#### Exercise goal:
For the data below, give the number of lines in which "bvar" occurs. Include nothing besides that number.

Start of Supplied information

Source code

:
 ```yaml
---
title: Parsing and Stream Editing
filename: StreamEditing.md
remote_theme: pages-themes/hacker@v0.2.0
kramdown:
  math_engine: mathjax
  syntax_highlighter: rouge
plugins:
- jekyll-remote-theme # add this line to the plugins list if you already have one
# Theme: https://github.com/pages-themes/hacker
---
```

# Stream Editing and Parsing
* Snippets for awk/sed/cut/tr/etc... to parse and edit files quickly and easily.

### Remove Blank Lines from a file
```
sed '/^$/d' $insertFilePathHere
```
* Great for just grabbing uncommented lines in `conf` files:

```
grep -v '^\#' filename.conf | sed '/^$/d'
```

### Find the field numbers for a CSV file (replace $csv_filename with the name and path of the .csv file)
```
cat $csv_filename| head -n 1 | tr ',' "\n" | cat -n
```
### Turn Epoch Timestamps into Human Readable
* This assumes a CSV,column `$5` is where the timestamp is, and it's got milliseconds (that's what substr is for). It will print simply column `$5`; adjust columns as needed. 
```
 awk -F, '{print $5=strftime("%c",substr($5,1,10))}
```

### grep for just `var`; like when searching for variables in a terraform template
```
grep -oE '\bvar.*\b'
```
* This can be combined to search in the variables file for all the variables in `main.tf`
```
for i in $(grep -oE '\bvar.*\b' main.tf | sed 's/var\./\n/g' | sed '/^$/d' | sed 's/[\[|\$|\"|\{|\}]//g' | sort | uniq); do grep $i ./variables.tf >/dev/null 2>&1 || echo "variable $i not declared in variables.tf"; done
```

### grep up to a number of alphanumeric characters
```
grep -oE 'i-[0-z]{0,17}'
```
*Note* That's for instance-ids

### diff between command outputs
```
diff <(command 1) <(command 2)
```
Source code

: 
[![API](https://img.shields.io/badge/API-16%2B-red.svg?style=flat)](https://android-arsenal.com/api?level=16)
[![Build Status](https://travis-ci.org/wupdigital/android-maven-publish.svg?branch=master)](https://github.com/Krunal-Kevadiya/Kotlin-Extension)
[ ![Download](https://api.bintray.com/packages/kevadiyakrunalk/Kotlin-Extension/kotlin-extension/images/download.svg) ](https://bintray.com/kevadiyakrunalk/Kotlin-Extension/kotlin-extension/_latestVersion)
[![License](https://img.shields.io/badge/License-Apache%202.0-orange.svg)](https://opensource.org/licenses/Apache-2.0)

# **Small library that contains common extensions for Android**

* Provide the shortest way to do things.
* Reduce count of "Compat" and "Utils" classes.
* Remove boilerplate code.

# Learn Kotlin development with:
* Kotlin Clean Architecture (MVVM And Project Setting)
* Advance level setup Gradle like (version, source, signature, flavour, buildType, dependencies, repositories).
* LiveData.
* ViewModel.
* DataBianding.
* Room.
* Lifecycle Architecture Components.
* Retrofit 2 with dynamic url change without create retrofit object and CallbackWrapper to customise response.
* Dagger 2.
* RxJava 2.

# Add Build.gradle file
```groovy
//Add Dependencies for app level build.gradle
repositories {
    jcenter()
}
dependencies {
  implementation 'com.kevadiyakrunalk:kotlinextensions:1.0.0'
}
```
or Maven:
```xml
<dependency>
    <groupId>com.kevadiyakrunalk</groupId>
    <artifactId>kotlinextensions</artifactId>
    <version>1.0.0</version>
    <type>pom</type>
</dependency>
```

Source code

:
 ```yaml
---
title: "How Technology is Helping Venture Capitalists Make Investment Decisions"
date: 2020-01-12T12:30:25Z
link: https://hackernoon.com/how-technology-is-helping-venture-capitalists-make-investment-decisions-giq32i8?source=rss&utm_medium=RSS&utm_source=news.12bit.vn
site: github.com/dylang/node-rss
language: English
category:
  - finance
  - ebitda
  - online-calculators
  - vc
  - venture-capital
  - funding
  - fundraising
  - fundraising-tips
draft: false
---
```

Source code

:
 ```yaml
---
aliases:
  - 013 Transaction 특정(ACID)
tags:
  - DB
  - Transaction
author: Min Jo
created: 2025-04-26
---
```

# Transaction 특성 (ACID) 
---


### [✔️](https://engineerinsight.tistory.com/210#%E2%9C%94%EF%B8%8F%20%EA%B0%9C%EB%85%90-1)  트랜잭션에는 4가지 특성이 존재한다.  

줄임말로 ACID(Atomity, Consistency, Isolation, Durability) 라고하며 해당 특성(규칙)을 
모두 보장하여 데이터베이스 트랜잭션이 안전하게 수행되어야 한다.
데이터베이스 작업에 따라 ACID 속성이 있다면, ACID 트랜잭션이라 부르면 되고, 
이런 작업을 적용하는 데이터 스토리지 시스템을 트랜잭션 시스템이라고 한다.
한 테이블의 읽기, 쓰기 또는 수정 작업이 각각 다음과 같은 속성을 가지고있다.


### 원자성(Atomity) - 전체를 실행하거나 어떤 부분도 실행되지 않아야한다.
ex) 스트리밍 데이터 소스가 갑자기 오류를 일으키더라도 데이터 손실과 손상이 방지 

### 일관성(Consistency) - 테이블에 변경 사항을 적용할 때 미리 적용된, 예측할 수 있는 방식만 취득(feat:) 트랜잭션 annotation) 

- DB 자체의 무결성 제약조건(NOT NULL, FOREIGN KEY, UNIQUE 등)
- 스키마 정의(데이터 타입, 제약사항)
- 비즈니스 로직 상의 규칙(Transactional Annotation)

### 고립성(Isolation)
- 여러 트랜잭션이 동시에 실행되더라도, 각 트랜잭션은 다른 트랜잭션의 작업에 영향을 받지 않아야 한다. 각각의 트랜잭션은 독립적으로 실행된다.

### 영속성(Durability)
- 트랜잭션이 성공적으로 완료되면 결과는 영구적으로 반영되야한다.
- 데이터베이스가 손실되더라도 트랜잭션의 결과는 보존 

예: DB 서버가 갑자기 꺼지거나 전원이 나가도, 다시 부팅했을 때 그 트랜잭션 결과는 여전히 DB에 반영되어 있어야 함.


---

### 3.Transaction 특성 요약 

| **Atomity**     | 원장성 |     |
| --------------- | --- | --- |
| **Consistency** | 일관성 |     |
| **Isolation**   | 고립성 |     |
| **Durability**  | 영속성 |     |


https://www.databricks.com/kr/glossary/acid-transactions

End of Supplied information

#### Solution for this problem:
2